Food & Drink > A Culinary Event
 

A Culinary Event

I have to pay more attention to the fine print on product labels. I keep buying crap that says no salt, low fat, and is godawful. I want salt. I want fat. If I followed a low salt diet, I’d be in a coma.

Yesterday, I made after a period of several years, egg-lemon soup. One boils chicken (or lamb or beef) and uses the stock, except I add broth from cans. I don’t know how Mom made it without using canned stock – I don’t remember her ever opening a can. Maybe I was using too much lemon before because I had a spasm in my esophagus the last time that was almost life threatening.
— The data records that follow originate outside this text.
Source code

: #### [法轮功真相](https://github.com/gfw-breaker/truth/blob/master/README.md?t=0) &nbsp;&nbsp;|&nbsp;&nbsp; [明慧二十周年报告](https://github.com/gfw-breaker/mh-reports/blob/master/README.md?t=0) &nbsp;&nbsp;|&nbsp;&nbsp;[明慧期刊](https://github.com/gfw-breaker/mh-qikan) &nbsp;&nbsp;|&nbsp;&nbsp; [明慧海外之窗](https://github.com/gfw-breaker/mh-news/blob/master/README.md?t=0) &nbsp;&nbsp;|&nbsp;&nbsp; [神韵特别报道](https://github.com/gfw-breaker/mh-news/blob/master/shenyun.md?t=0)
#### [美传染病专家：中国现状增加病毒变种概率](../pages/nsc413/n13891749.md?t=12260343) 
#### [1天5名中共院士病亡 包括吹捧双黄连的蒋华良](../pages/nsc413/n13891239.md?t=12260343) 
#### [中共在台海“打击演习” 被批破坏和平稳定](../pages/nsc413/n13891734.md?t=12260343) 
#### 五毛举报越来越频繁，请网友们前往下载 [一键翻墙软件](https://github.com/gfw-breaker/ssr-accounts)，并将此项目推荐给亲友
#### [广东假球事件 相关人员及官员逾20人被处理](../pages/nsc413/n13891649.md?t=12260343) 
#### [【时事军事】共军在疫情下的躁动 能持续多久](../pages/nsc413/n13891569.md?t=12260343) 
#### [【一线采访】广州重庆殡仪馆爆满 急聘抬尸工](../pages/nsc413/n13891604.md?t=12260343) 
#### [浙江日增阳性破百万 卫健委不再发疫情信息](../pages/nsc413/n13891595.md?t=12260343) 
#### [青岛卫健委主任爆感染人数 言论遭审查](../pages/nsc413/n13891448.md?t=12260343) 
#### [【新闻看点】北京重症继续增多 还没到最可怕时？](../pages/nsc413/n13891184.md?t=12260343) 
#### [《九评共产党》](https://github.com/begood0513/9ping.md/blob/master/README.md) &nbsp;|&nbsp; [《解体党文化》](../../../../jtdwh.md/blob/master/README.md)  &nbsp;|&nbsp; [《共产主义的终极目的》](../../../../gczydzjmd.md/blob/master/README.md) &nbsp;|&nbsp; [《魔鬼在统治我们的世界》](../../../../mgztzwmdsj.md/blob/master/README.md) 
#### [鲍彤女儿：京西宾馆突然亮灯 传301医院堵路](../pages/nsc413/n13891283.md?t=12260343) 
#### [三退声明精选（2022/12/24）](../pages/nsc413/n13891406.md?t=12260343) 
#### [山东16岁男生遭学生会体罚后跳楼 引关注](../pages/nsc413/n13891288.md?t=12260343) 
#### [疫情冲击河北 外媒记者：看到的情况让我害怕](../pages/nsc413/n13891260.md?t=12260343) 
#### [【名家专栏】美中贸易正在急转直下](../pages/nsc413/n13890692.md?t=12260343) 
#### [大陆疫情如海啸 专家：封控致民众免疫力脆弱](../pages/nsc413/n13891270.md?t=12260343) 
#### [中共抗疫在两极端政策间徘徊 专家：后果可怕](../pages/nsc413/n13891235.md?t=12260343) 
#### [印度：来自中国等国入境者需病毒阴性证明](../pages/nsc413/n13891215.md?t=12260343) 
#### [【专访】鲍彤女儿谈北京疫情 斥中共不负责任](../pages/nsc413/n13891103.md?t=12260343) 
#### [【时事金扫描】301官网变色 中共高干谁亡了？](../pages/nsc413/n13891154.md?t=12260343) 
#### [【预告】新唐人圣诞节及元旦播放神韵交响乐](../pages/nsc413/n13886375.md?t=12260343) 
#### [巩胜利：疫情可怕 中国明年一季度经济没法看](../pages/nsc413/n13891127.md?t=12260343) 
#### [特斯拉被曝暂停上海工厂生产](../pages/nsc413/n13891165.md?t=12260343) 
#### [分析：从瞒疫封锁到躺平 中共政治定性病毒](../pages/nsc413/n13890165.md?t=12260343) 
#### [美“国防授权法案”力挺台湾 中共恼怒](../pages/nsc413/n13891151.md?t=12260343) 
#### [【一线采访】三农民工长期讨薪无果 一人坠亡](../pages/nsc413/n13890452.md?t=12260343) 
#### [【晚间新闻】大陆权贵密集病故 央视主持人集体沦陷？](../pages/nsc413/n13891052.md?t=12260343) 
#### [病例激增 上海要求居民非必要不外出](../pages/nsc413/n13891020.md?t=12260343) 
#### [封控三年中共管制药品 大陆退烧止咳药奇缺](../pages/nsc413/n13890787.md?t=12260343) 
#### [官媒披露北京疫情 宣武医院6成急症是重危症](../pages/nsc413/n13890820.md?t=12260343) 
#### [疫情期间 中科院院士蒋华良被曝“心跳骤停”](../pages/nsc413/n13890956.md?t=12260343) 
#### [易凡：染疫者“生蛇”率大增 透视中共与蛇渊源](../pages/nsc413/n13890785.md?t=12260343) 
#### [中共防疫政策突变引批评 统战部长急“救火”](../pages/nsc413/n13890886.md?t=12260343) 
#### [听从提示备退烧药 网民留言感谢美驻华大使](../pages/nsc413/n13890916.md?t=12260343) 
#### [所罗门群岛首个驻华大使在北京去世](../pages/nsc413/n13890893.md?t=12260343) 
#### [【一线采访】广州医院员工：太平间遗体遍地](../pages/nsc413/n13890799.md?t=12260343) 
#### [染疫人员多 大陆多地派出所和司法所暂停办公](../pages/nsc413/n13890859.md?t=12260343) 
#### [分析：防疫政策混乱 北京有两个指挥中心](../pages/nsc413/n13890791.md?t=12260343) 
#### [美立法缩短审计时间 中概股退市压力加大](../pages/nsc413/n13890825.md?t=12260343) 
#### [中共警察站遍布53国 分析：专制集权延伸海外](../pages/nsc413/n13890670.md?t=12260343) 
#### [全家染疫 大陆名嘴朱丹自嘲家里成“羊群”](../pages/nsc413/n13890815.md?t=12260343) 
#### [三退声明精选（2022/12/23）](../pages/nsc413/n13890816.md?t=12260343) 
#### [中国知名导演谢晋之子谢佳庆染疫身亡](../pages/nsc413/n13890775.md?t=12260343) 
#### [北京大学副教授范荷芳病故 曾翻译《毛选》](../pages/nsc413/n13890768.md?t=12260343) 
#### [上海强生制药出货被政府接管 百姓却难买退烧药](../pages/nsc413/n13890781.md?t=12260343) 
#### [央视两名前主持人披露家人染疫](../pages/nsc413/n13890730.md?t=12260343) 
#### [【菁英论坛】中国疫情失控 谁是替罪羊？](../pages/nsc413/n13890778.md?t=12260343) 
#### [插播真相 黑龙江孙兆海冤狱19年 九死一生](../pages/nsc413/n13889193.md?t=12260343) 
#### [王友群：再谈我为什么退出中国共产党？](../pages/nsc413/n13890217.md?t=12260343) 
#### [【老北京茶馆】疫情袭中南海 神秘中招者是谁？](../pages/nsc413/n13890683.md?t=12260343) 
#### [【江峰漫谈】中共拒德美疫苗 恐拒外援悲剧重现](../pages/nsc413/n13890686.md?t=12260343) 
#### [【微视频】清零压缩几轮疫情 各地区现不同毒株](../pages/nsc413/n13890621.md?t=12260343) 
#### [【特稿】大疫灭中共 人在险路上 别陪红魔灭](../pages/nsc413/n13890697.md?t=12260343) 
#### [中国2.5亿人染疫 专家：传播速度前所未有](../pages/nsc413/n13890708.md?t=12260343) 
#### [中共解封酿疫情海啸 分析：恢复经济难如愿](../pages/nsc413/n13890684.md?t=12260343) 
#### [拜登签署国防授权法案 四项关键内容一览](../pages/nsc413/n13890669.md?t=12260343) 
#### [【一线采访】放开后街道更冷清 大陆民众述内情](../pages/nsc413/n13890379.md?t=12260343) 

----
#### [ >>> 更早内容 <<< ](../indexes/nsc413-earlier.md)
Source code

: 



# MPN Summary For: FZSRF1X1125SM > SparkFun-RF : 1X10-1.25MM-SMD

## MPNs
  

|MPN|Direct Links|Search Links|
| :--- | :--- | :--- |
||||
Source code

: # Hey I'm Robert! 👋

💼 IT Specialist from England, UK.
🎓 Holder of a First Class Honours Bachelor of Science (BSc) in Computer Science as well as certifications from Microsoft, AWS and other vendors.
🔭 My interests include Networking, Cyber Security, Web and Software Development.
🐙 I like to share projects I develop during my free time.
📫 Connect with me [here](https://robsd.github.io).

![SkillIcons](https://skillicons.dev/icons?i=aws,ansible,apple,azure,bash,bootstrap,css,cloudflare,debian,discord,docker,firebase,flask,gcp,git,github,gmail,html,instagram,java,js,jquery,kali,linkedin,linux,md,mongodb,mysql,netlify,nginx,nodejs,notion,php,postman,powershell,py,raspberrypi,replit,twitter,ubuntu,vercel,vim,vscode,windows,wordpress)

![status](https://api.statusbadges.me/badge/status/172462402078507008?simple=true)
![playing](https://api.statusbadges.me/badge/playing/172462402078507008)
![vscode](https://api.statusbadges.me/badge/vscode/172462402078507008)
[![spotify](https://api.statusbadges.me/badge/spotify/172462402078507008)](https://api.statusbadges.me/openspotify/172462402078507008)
Anyway, it came out okay taste wise but the foamy part was not as good as it should have been. When you order this in a Greek restaurant, it comes watery. That is because it should be eaten right away and to get it right, would have to be made to order. It is made by beating egg whites, adding the yolks, the lemon, and gradually adding the rice that is cooking in chicken stock so that the final dish is foamy and not curdled. I think I rushed this part. Maybe some Greek chef somewhere cooks to order, but I haven’t found one yet.

I was using no salt chicken stock, to my dismay, because that is what I bought without looking. So I added salt. Foo. And I was able to eat it without problems.

Ed doesn’t much care for it, which is another reason I don’t make it a lot. I boiled some potatoes for him to have with the chicken. He loves them and has them at every meal. I will have the remaining rice but it is no longer soupy as it thickens up, but us egg-lemon lovers don’t care.

The first time I made it all by myself, it was in New York in the loft, after I was widowed. I had invited a friend, Marge, over for dinner. I used to help my mom by beating the egg whites for her with a hand-held non electric beater from the dark ages. So in a semi self-hypnotic effort, I cast my mind back to childhood and recreated being in the kitchen with Mom and following her directions. I was able to make a very credible soup. It was a mystical experience. I also baked a strawberry pie. My friend was impressed. Thought I was a genius cook. We all know better, but that long-ago dinner was, indeed, a success.

xx, Teal

posted on June 28, 2014 7:54 AM ()

Comments:

I hate cooking. When I feel like soup I get out the can opener.
comment by nittineedles on June 29, 2014 10:50 PM ()
Im with you -- most everyone here knows I won't make anything with more than 4 ingredients -- but sometimes I have a craving that only cooking something from childhood will satisfy.
reply by tealstar on June 30, 2014 5:49 AM ()
OH WELL one out of two good ones is a good average , what you can and can't eat from surveys changes all the time, I'm with you must have salt for taste
comment by kevinshere on June 29, 2014 6:48 PM ()
comment by jondude on June 29, 2014 5:57 AM ()
Ed must be like my family. They love potatoes at every meal and potato
salad on holidays like the fourth which is coming up. My grandmother was
a wonderful cook and none of us can approach her meats and gravies. If
you can make pies, you are a good cook. Don't be so modest.

comment by elderjane on June 29, 2014 5:32 AM ()
Re. cooking -- I have a knack for it, but avoid lengthy recipes. And also, I'd rather be doing most anything else. It's the every night thing I mind because it takes a chunk of time away from stuff I'd rather be doing, like writing, or piano, or reading. Ed doesn't get it.
reply by tealstar on June 29, 2014 5:38 AM ()
I like that Greek egg-lemon soup. There is a Greek-owned place near me that serves it periodically.
comment by boots586 on June 28, 2014 12:19 PM ()
I've spent some time considering whether home-cooked food is better than restaurants. In some cases what we cook at home is often an attempt to come close to a particular dish we have had in a restaurant, unless we are trying to come close to the way our mother or grandmother did it. "Store-bought" usually doesn't come close to either one for me, and especially with everyday baked goods, I think homemade is generally better there is time for it.
comment by troutbend on June 28, 2014 10:24 AM ()
I think steak in really high-end restaurants can surpass home-cooked because they buy prime beef, unavailable in most markets. I still dream about a steak I had at the prestigious Jockey Club in Washington, D.C. (and saw a couple of senators too).